------ Available records
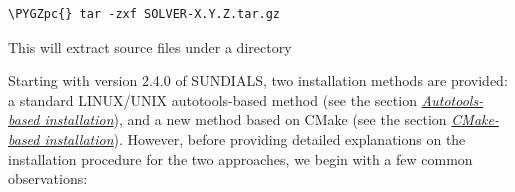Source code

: \documentclass[letterpaper,10pt,english]{sphinxmanual}
\def\PYGZpc{\char`\%}
\begin{document}
\begin{Verbatim}[commandchars=\\\{\}]
\PYGZpc{} tar -zxf SOLVER-X.Y.Z.tar.gz
\end{Verbatim}

This will extract source files under a directory 

Starting with version 2.4.0 of SUNDIALS, two installation methods are
provided: a standard LINUX/UNIX autotools-based method (see the
section {\hyperref[Install:installation-autotools]{\emph{Autotools-based installation}}}), and a new method based on
CMake (see the section {\hyperref[Install:installation-cmake]{\emph{CMake-based installation}}}).  However,
before providing detailed explanations on the installation procedure
for the two approaches, we begin with a few common observations:
\end{document}
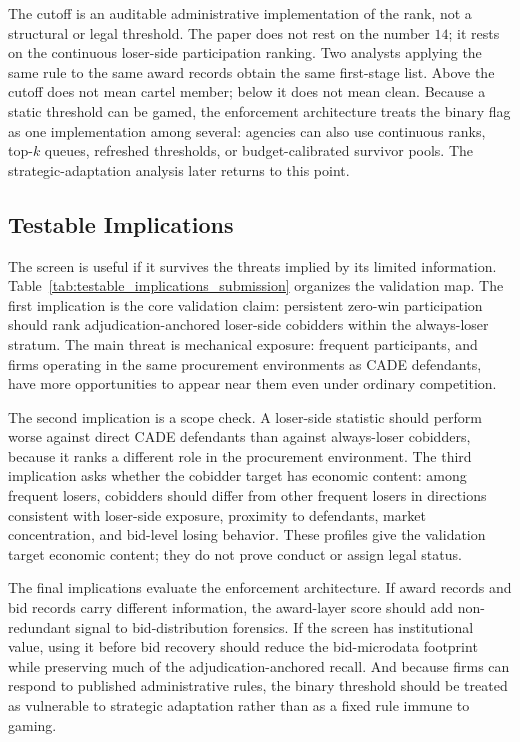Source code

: The cutoff is an auditable administrative implementation of the
rank, not a structural or legal threshold. The paper does not
rest on the number $14$; it rests on the continuous loser-side
participation ranking. Two analysts applying the same rule to
the same award records obtain the same first-stage list. Above
the cutoff does not mean cartel member; below it does not mean
clean. Because a static threshold can be gamed, the enforcement
architecture treats the binary flag as one implementation among
several: agencies can also use continuous ranks, top-$k$ queues,
refreshed thresholds, or budget-calibrated survivor pools. The
strategic-adaptation analysis later returns to this point.

\subsection{Testable Implications}
\label{sec:testable_implications}

The screen is useful if it survives the threats implied by its
limited information. Table~\ref{tab:testable_implications_submission}
organizes the validation map. The first implication is the core
validation claim: persistent zero-win participation should rank
adjudication-anchored loser-side cobidders within the always-loser
stratum. The main threat is mechanical exposure: frequent
participants, and firms operating in the same procurement
environments as CADE defendants, have more opportunities to
appear near them even under ordinary competition.

The second implication is a scope check. A loser-side statistic
should perform worse against direct CADE defendants than against
always-loser cobidders, because it ranks a different role in the
procurement environment. The third implication asks whether the
cobidder target has economic content: among frequent losers,
cobidders should differ from other frequent losers in directions
consistent with loser-side exposure, proximity to defendants,
market concentration, and bid-level losing behavior. These
profiles give the validation target economic content; they do
not prove conduct or assign legal status.

The final implications evaluate the enforcement architecture.
If award records and bid records carry different information,
the award-layer score should add non-redundant signal to
bid-distribution forensics. If the screen has institutional
value, using it before bid recovery should reduce the
bid-microdata footprint while preserving much of the
adjudication-anchored recall. And because firms can respond to
published administrative rules, the binary threshold should be
treated as vulnerable to strategic adaptation rather than as a
fixed rule immune to gaming.

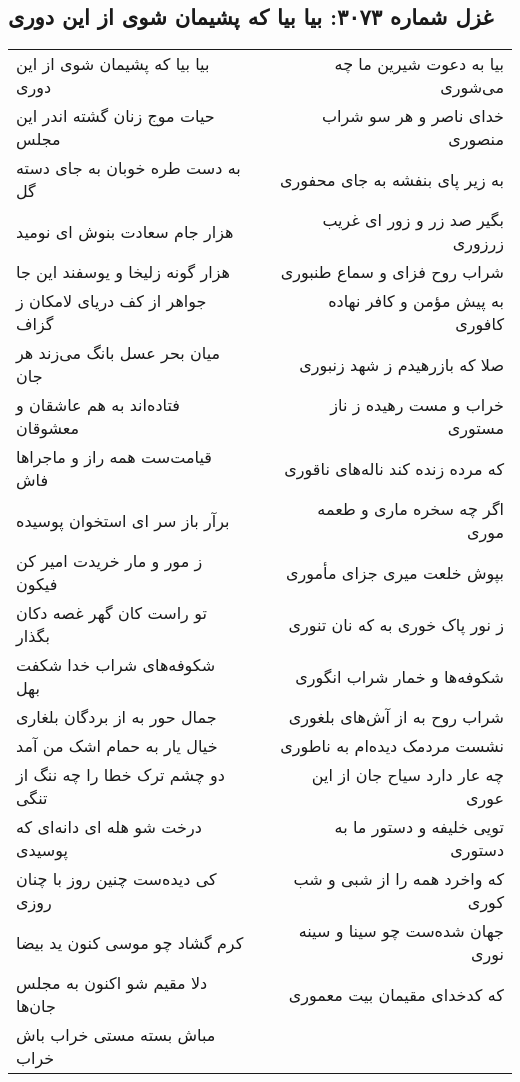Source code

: \begin{center}
\section*{غزل شماره ۳۰۷۳: بیا بیا که پشیمان شوی از این دوری}
\label{sec:3073}
\begin{longtable}{l p{0.5cm} r}
بیا بیا که پشیمان شوی از این دوری
&&
بیا به دعوت شیرین ما چه می‌شوری
\\
حیات موج زنان گشته اندر این مجلس
&&
خدای ناصر و هر سو شراب منصوری
\\
به دست طره خوبان به جای دسته گل
&&
به زیر پای بنفشه به جای محفوری
\\
هزار جام سعادت بنوش ای نومید
&&
بگیر صد زر و زور ای غریب زرزوری
\\
هزار گونه زلیخا و یوسفند این جا
&&
شراب روح فزای و سماع طنبوری
\\
جواهر از کف دریای لامکان ز گزاف
&&
به پیش مؤمن و کافر نهاده کافوری
\\
میان بحر عسل بانگ می‌زند هر جان
&&
صلا که بازرهیدم ز شهد زنبوری
\\
فتاده‌اند به هم عاشقان و معشوقان
&&
خراب و مست رهیده ز ناز مستوری
\\
قیامت‌ست همه راز و ماجراها فاش
&&
که مرده زنده کند ناله‌های ناقوری
\\
برآر باز سر ای استخوان پوسیده
&&
اگر چه سخره ماری و طعمه موری
\\
ز مور و مار خریدت امیر کن فیکون
&&
بپوش خلعت میری جزای مأموری
\\
تو راست کان گهر غصه دکان بگذار
&&
ز نور پاک خوری به که نان تنوری
\\
شکوفه‌های شراب خدا شکفت بهل
&&
شکوفه‌ها و خمار شراب انگوری
\\
جمال حور به از بردگان بلغاری
&&
شراب روح به از آش‌های بلغوری
\\
خیال یار به حمام اشک من آمد
&&
نشست مردمک دیده‌ام به ناطوری
\\
دو چشم ترک خطا را چه ننگ از تنگی
&&
چه عار دارد سیاح جان از این عوری
\\
درخت شو هله ای دانه‌ای که پوسیدی
&&
تویی خلیفه و دستور ما به دستوری
\\
کی دیده‌ست چنین روز با چنان روزی
&&
که واخرد همه را از شبی و شب کوری
\\
کرم گشاد چو موسی کنون ید بیضا
&&
جهان شده‌ست چو سینا و سینه نوری
\\
دلا مقیم شو اکنون به مجلس جان‌ها
&&
که کدخدای مقیمان بیت معموری
\\
مباش بسته مستی خراب باش خراب

\end{longtable}
\end{center}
------------
Problem description: What is asked for is an exact copy of the lines above from the one containing "participants, and firms" through the one containing "adjudication-anchored recall. And", and only those.

Exercise response:
participants, and firms operating in the same procurement
environments as CADE defendants, have more opportunities to
appear near them even under ordinary competition.

The second implication is a scope check. A loser-side statistic
should perform worse against direct CADE defendants than against
always-loser cobidders, because it ranks a different role in the
procurement environment. The third implication asks whether the
cobidder target has economic content: among frequent losers,
cobidders should differ from other frequent losers in directions
consistent with loser-side exposure, proximity to defendants,
market concentration, and bid-level losing behavior. These
profiles give the validation target economic content; they do
not prove conduct or assign legal status.

The final implications evaluate the enforcement architecture.
If award records and bid records carry different information,
the award-layer score should add non-redundant signal to
bid-distribution forensics. If the screen has institutional
value, using it before bid recovery should reduce the
bid-microdata footprint while preserving much of the
adjudication-anchored recall. And because firms can respond to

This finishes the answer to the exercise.